Fact#1) In the figure, $BOU$ is a straight line and is composed of angles at $O$ with $\alpha + \beta + \phi + \theta = 180^0$. It is given that $\angle IOA = \beta + \phi = 90^0$. If $\alpha = \beta$, then $\phi = \theta$. This is obvious and therefore the proof is skipped.
EDIT: Here is a simple proof: $\theta = 180^0 – (\phi + \beta) - \alpha = 180^0 – 90^0 - \alpha = 90^0 - \alpha = 90^0 - \beta = \phi$

Fact#2) Circles $OHZ$ and $OVU$ touch each other internally at $O$. $XO$ and $XZ$ are tangent pairs to the circle $OHZ$. $XZ$ cuts the circle $OUV$ at $U$ and $V$. Then, $OZ$ bisects $\angle VOU$ (i.e. $\alpha = \beta$.
$\lambda + \alpha = \mu$ [tangent properties]
$= \beta + \angle V$ [ext. angle of triangle]
$= \beta + \lambda$ [angles in alternate segment]
∴ $\alpha = \beta$
Initial construction: 1) Through $O$, draw $XOX’$ parallel to $AB$; where $X’$ is on $BC$.
2) Through $O$, draw $YOY’$ perpendicular to $XOX’$; where $Y$ is on $AB$.
3) Extend $OI$ to cut $AC$ at $Z$.
4) Construct the perpendicular bisector of $OZ$ so that it cuts $X’OX$ at $X$ and $YOY’$ at $K$.
5) Using $K$ as center & $KO$ as radius, draw the circle $OHZH’$ (in red); $H$ & $H’$ are arbitrary points (but on the opposite sides of $OZ$ of the circle.

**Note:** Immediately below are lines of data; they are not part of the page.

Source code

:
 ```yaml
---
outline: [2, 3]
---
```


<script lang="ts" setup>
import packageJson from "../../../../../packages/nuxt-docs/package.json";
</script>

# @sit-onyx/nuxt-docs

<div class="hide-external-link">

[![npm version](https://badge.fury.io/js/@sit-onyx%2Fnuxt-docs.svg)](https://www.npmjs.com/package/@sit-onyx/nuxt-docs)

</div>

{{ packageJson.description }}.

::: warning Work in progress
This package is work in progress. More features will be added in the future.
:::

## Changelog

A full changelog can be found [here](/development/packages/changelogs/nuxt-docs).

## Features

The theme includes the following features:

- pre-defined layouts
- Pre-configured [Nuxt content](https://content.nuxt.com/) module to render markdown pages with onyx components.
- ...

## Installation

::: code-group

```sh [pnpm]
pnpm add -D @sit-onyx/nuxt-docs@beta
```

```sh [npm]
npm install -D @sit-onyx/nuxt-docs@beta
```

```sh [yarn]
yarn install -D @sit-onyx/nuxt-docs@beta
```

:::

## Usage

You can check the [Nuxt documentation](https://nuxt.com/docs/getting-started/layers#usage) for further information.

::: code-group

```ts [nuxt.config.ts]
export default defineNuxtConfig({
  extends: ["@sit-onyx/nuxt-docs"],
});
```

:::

Through the above, we have successfully created $XO$ and $XZ$ as a pair of tangents to the circle $OHZH’$.

Additional construction: 6) Extend $BO$ to cut $XZ$ at $U$ and extend $XUZ$ to cut $OC$ at $V$.
7) Let the perpendicular bisector of $UV$ cut $YY’$ at $J$.
8) Using $J$ as center & $KO$ as radius, draw the circum-circle $OUV$ (in blue).
Based on the above construction, $OZ$ bisects $\angle UOV$ (i.e. $\alpha = \beta$.) [See fact #2.]
Therefore, $\theta = \phi$. [See fact #1.]